• _WORK INSTRUCTIONS_:
Where does the string "saving" occur in the records? Copy each line that holds it.
┌────────
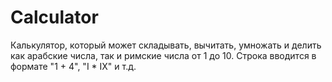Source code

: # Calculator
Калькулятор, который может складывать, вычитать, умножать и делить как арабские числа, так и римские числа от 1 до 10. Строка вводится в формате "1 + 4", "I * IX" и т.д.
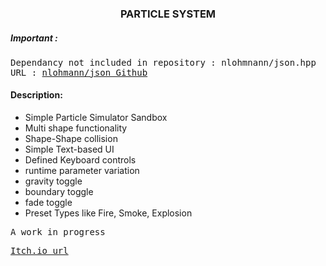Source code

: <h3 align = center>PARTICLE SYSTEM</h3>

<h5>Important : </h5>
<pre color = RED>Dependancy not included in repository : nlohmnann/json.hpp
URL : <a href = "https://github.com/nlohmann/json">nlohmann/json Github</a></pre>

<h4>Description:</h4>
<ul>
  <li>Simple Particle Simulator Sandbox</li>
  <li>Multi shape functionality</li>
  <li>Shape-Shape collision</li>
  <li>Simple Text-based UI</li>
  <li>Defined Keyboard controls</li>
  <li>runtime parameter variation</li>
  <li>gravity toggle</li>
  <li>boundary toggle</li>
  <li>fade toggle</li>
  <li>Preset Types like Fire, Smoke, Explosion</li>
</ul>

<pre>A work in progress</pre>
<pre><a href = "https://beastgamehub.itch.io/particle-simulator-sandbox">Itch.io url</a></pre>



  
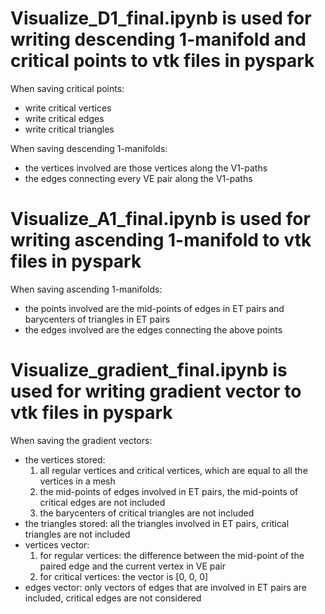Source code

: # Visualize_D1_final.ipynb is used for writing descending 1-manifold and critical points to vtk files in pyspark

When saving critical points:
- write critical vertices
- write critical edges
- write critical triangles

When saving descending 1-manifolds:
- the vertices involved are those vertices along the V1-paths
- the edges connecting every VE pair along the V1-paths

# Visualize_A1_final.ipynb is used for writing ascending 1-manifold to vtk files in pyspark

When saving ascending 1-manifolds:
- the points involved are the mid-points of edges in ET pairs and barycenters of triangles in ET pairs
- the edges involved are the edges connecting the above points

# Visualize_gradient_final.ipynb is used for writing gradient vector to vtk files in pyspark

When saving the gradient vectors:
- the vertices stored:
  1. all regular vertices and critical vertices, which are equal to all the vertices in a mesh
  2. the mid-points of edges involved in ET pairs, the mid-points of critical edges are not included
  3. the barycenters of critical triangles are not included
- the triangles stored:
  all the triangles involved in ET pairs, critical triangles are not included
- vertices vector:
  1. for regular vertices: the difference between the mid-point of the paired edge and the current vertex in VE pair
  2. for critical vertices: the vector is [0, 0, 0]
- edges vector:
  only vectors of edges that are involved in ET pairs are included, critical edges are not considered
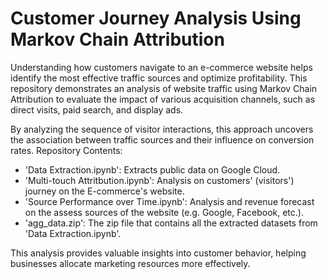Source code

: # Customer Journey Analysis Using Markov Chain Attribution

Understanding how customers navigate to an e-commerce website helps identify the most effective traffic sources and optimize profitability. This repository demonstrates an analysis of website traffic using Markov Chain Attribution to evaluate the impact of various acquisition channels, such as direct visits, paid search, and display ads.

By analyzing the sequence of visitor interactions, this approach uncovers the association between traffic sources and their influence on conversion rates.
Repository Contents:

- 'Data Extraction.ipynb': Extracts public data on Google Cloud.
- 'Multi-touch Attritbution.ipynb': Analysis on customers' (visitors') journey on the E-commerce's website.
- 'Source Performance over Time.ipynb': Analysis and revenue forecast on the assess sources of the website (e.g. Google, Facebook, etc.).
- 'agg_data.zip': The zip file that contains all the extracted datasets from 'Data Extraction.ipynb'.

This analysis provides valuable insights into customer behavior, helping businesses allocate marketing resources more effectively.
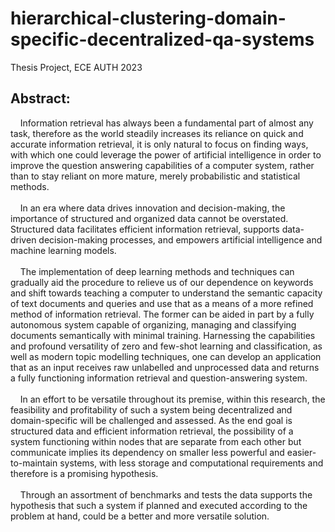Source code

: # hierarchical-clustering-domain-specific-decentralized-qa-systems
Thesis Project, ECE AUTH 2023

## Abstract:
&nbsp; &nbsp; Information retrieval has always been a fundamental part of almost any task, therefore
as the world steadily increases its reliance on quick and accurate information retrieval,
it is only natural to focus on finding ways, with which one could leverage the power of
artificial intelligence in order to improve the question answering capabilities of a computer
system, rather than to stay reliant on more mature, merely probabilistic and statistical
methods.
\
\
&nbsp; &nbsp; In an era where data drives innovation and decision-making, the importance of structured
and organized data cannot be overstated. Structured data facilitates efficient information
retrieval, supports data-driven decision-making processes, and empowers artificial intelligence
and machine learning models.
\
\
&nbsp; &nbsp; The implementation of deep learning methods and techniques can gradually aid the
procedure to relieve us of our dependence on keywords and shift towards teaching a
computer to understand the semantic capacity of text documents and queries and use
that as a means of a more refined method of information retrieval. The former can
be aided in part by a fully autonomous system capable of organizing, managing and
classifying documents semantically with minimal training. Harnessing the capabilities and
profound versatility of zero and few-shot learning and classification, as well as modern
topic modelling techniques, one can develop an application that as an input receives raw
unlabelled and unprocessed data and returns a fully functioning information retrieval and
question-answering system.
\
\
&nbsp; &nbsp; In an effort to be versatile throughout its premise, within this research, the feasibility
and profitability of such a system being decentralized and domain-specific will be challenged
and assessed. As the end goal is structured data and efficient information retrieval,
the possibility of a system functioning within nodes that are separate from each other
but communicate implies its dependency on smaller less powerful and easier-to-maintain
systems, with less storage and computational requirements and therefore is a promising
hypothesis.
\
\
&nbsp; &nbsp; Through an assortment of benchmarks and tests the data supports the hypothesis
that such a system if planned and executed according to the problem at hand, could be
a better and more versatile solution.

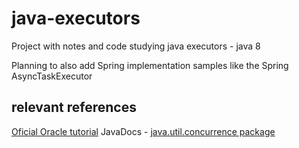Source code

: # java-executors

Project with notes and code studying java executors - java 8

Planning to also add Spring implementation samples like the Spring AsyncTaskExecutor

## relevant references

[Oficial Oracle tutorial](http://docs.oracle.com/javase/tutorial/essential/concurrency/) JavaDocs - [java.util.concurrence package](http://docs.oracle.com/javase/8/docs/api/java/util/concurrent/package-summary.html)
└────────
• _ANSWER BOX_:
When saving critical points:
When saving descending 1-manifolds:
When saving ascending 1-manifolds:
When saving the gradient vectors:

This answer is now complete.